__Task objective__.
Which lines of the records contain "textsuperscript"? Collect every one of them.

(Dataset excerpts)
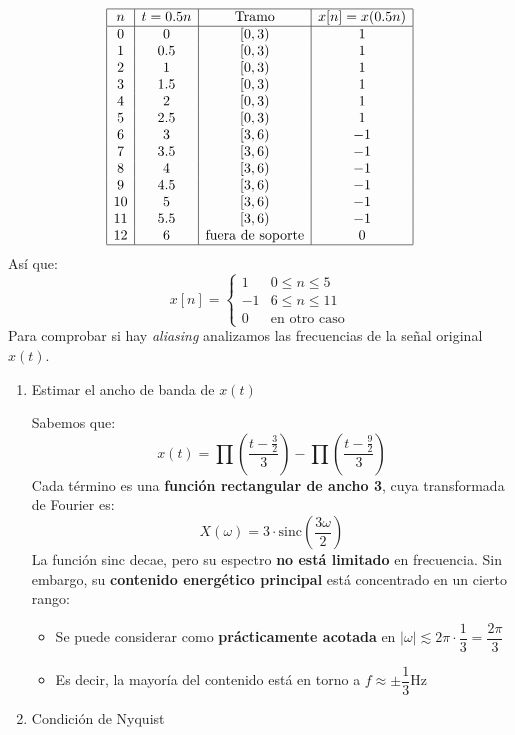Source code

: \begin{enumerate}[label=\color{red}\textbf{\alph*)}]
        \[ 
        \begin{array}{|c|c|c|c|}
        	\hline
        	n & t=0.5n & \text{Tramo} & x[n]=x(0.5n) \\ \hline
        	0 & 0 & [0,3) & 1 \\
        	1 & 0.5 & [0,3) & 1 \\
        	2 & 1 & [0,3) & 1 \\
        	3 & 1.5 & [0,3) & 1 \\
        	4 & 2 & [0,3) & 1 \\
        	5 & 2.5 & [0,3) & 1 \\
        	6 & 3 &  [3,6) & -1 \\
        	7 & 3.5 &  [3,6) & -1 \\
        	8 & 4 &  [3,6) & -1 \\
        	9 & 4.5 &  [3,6) & -1 \\
        	10 & 5 &  [3,6) & -1 \\
        	11 & 5.5 &  [3,6) & -1 \\
        	12 & 6 & \text{fuera de soporte} & 0\\ \hline
        \end{array}
         \]
         Así que: \[
             x[n]=\begin{cases}
                 1 & 0\le n\le 5\\
                 -1 & 6\le n\le 11\\
                 0 & \text{en otro caso}
             \end{cases}
         \] 
         Para comprobar si hay \textit{aliasing} analizamos las frecuencias de la señal original $x(t)$.
         \begin{enumerate}[label=Paso \arabic*:]
             \item Estimar el ancho de banda de $x(t)$

                 Sabemos que:  \[
                 x(t)=\prod\left( \dfrac{t-\frac{3}{2} }{3} \right) -\prod\left( \dfrac{t-\frac{9}{2} }{3} \right) 
                 \] 
                 Cada término es una \textbf{función rectangular de ancho 3}, cuya transformada de Fourier es: \[
                 X(\omega)=3\cdot \text{sinc}\left( \dfrac{3\omega}{2} \right) 
                 \]  
                 La función sinc decae, pero su espectro \textbf{no está limitado} en frecuencia. Sin embargo, su \textbf{contenido energético principal} está concentrado en un cierto rango:
                 \begin{itemize}[label=\textbullet]
                     \item Se puede considerar como \textbf{prácticamente acotada} en $|\omega|\lesssim 2\pi\cdot \dfrac{1}{3}=\dfrac{2\pi}{3}$ 
                     \item Es decir, la mayoría del contenido está en torno a $f\approx \pm \dfrac{1}{3}\text{Hz}$
                 \end{itemize}
             \item Condición de Nyquist


\end{enumerate}
\end{enumerate}
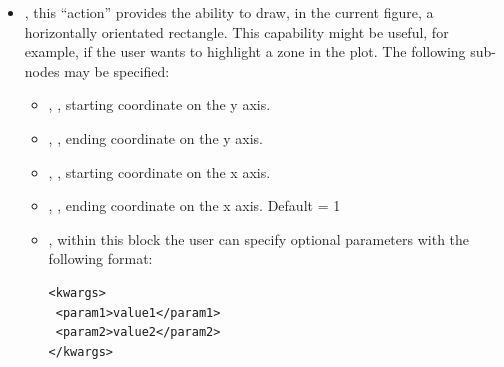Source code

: \begin{itemize}
\begin{itemize}
\begin{lstlisting}[style=XML]
<kwargs>
 <param1>value1</param1>
 <param2>value2</param2>
</kwargs>
\end{lstlisting}

  The kwargs block is able to convert whatever string into a python type (for
  example \texttt{\{`1stKey':45\}} will
  be converted into a dictionary,
  \texttt{[56,67]} into a list, etc.).
    For reference regarding the available kwargs, see
    ``matplotlib.pyplot.axvline'' method in~\cite{MatPlotLib}.
  \end{itemize}
  \nb This capability is not available for 3-D plots.
  \item {}, this ``action'' provides the ability to
  draw, in the current figure, a horizontally orientated rectangle.
  This capability might be useful, for example, if the user wants to highlight a
  zone in the plot.
  The following sub-nodes may be specified:
  \begin{itemize}
    \item {}, , starting coordinate on
    the y axis.
    \item {}, , ending coordinate on the
    y axis.
    \item {}, , starting coordinate on
    the x axis.
    \item {}, , ending coordinate on the
    x axis.
    Default = 1
    \item {}, within this block the user can specify optional
    parameters with the following format:

\begin{lstlisting}[style=XML]
<kwargs>
 <param1>value1</param1>
 <param2>value2</param2>
</kwargs>
\end{lstlisting}


\end{itemize}
\end{itemize}
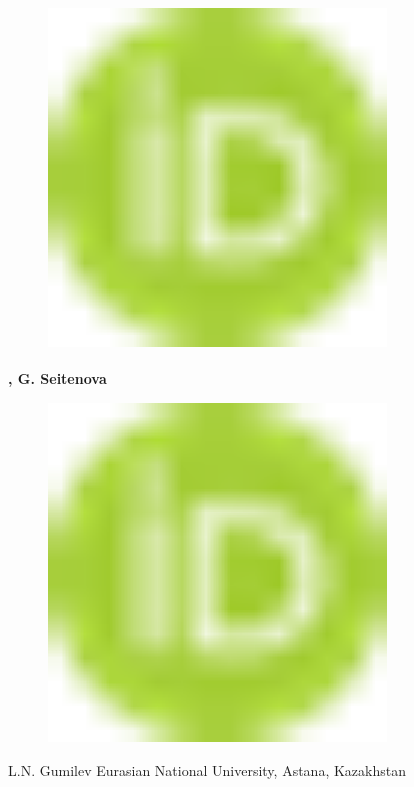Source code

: \begin{figure}[H]
	\centering
	\includegraphics[width=0.8\textwidth]{media/chem/image1}
	\caption*{}
\end{figure}
{\bfseries \textsuperscript{\envelope },
G.
Seitenova}
\begin{figure}[H]
	\centering
	\includegraphics[width=0.8\textwidth]{media/chem/image1}
	\caption*{}
\end{figure}
{\bfseries \textsuperscript{\envelope }}

L.N. Gumilev Eurasian National University, Astana, Kazakhstan

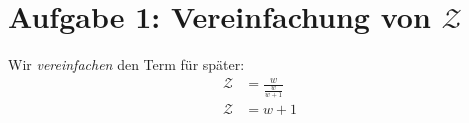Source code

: \documentclass{article}
\begin{document}
\section{Aufgabe 1: Vereinfachung von \(\mathcal{Z}\)}
Wir \textit{vereinfachen} den Term für später:
\begin{align}
	\mathcal{Z} &= \frac{w}{ \frac{w}{w+1} } \\
	\mathcal{Z} &= w+1
\end{align}
\end{document}
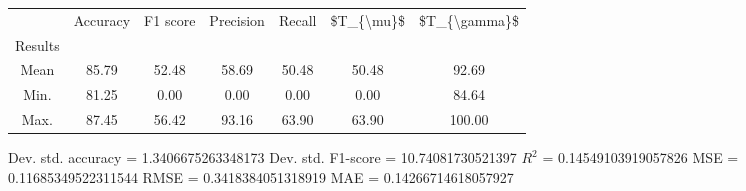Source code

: \begin{tabular}{|c|c|c|c|c|c|c|}
\toprule
{} &  Accuracy &  F1 score &  Precision &  Recall &  \$T\_\{\textbackslash mu\}\$ &  \$T\_\{\textbackslash gamma\}\$ \\
Results &           &           &            &         &            &               \\
\hline
Mean    &     85.79 &     52.48 &      58.69 &   50.48 &      50.48 &         92.69 \\
Min.    &     81.25 &      0.00 &       0.00 &    0.00 &       0.00 &         84.64 \\
Max.    &     87.45 &     56.42 &      93.16 &   63.90 &      63.90 &        100.00 \\
\bottomrule
\end{tabular}

 Dev. std. accuracy = 1.3406675263348173
 Dev. std. F1-score = 10.74081730521397
 $R^2$ = 0.14549103919057826
 MSE = 0.11685349522311544
 RMSE = 0.3418384051318919
 MAE = 0.14266714618057927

__Exercise answer__.
{\bfseries \textsuperscript{\envelope },
{\bfseries \textsuperscript{\envelope }}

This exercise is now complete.